[Prompt] In the records below, pick out all lines containing the word "begin".

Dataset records

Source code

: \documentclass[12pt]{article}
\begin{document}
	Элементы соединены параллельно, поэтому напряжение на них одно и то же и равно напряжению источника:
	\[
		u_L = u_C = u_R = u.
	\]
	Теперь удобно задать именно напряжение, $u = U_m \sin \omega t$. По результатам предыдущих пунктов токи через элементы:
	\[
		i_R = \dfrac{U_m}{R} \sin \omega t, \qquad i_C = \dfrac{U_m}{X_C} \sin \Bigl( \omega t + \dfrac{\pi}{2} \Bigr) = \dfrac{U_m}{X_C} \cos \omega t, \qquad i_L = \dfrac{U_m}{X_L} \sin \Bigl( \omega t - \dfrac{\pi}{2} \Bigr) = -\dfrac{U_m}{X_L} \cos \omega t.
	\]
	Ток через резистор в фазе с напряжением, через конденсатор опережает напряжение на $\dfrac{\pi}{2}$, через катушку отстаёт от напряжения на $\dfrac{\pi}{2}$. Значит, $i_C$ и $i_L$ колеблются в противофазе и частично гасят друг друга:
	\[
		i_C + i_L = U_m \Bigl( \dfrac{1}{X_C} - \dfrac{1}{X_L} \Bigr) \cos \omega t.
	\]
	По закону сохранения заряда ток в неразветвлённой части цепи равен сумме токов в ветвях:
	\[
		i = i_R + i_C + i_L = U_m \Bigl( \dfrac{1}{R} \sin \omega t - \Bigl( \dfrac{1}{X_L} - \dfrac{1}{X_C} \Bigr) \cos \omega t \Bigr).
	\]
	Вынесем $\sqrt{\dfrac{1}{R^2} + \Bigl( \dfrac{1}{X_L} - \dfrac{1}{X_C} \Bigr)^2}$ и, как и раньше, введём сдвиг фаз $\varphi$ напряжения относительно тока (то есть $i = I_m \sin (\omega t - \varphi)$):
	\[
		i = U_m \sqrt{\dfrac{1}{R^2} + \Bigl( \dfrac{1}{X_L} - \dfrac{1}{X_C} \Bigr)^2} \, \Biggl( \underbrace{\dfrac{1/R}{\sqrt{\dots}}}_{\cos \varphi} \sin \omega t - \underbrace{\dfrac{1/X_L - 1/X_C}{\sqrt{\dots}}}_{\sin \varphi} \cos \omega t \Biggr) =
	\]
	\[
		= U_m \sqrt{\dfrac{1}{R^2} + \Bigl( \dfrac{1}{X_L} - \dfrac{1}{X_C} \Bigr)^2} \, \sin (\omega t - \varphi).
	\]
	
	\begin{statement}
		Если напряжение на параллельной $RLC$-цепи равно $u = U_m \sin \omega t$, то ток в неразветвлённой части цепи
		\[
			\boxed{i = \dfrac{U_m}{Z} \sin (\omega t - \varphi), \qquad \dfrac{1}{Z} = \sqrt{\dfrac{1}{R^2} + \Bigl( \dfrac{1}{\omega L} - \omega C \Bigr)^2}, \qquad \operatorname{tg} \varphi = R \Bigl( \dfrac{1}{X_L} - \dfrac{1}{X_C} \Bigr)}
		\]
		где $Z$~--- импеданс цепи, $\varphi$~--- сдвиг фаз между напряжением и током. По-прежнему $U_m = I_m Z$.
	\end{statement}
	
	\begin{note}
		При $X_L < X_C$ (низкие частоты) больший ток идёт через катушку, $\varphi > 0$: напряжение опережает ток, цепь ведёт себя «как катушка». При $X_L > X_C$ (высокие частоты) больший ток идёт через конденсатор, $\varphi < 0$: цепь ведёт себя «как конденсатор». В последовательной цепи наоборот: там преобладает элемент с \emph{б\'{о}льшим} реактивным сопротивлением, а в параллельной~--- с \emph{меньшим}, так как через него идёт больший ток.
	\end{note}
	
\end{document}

[Your solution]
\begin{document}
	\begin{statement}
	\begin{note}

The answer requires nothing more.